> Task details: For the string "temperatures", count the lines in the records below that contain it. Answer with that number alone.

Start of Data for review

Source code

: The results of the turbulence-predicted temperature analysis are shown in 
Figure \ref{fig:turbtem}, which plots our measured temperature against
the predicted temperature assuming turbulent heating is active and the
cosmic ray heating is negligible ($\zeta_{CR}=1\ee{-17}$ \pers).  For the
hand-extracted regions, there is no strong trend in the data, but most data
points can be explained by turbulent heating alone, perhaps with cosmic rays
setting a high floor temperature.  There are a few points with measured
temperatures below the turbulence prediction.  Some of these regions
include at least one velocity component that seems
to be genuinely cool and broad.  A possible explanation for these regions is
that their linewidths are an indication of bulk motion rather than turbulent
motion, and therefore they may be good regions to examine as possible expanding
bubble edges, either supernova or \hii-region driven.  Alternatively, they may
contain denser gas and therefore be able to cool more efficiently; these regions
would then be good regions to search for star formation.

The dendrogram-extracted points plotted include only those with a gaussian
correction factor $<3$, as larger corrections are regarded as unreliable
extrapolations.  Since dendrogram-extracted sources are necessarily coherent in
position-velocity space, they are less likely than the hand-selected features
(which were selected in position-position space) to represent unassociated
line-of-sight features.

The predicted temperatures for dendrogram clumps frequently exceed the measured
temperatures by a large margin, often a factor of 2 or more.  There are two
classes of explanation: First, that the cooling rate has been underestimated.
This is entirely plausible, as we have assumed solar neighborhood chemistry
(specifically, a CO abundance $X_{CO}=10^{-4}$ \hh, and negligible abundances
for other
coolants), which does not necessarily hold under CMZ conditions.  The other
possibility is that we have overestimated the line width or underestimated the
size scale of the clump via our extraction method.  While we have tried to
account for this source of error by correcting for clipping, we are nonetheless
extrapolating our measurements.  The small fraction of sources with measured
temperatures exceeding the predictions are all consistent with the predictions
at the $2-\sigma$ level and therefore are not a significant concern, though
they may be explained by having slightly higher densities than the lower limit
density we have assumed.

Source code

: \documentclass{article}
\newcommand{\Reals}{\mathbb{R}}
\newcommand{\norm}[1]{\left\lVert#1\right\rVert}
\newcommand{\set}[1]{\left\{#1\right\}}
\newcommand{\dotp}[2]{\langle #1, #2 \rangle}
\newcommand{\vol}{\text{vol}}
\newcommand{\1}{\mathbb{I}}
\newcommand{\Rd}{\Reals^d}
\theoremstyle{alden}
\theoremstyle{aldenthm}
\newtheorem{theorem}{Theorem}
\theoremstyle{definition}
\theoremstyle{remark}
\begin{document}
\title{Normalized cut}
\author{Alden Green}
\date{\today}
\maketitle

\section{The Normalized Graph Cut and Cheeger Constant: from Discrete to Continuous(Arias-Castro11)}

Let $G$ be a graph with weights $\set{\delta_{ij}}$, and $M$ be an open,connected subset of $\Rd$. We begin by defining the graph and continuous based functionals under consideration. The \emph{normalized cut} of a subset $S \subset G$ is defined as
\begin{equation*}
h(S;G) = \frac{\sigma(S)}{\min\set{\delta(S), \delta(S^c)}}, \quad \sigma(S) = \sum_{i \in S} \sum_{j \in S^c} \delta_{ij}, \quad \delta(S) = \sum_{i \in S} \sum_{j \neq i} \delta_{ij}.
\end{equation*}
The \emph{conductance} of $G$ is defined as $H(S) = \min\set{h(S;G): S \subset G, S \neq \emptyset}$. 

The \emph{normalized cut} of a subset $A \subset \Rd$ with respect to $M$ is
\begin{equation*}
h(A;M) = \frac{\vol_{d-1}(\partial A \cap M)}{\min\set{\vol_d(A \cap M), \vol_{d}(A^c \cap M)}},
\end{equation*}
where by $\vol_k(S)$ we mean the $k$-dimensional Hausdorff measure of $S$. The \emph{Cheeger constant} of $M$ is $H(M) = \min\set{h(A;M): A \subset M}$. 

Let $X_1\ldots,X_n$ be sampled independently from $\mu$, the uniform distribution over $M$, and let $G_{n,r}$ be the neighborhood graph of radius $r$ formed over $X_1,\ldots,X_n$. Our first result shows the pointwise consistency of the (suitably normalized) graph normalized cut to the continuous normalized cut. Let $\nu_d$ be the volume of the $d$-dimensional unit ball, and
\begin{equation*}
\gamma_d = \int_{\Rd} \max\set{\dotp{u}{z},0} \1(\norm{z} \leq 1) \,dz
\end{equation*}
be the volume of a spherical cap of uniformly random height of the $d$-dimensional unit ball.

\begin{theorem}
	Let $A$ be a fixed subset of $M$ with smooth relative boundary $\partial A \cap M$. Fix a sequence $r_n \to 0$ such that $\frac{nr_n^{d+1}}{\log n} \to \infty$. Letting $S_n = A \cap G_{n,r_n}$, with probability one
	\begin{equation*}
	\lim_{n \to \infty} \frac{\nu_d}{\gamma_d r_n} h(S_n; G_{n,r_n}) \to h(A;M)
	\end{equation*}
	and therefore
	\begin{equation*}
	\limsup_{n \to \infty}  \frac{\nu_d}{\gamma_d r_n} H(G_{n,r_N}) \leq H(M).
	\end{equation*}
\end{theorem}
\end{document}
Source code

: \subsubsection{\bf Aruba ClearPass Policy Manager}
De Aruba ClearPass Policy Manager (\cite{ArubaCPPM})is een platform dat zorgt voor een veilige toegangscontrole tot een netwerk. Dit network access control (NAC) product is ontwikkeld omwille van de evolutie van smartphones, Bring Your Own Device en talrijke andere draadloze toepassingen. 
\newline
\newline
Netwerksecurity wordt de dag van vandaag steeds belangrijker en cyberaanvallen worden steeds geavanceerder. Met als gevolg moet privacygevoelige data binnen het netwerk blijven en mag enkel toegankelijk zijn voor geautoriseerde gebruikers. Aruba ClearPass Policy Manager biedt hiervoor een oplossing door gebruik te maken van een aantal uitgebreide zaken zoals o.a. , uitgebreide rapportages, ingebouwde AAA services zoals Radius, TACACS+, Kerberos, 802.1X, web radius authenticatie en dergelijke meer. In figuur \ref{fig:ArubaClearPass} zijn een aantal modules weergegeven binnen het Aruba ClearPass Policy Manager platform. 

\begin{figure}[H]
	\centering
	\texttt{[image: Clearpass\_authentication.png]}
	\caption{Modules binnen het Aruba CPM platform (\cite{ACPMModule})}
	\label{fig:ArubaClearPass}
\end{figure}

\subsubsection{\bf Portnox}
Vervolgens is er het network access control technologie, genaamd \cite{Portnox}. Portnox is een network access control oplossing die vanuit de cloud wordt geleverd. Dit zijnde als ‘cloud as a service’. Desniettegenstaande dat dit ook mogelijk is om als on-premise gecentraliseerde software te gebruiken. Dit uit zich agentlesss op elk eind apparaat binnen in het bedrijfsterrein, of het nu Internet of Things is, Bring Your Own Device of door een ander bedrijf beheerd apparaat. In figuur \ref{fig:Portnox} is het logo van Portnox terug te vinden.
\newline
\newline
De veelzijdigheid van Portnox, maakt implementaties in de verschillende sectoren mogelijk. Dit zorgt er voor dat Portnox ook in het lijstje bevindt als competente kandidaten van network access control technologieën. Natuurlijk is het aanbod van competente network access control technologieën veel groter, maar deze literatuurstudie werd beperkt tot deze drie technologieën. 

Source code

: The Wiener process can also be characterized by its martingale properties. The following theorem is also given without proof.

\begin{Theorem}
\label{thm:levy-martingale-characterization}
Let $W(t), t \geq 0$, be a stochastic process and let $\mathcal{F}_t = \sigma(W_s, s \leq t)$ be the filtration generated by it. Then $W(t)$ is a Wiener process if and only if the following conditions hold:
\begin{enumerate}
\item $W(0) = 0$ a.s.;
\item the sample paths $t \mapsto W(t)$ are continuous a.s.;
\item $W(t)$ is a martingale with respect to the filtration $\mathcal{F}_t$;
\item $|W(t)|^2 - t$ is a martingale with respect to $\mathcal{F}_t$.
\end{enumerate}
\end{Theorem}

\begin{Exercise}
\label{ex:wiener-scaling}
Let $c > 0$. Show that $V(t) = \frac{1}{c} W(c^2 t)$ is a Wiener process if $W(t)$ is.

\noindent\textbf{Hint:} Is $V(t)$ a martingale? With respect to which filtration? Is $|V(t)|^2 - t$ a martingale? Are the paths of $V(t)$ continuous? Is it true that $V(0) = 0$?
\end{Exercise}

End of Data for review

> Solution to this problem: 4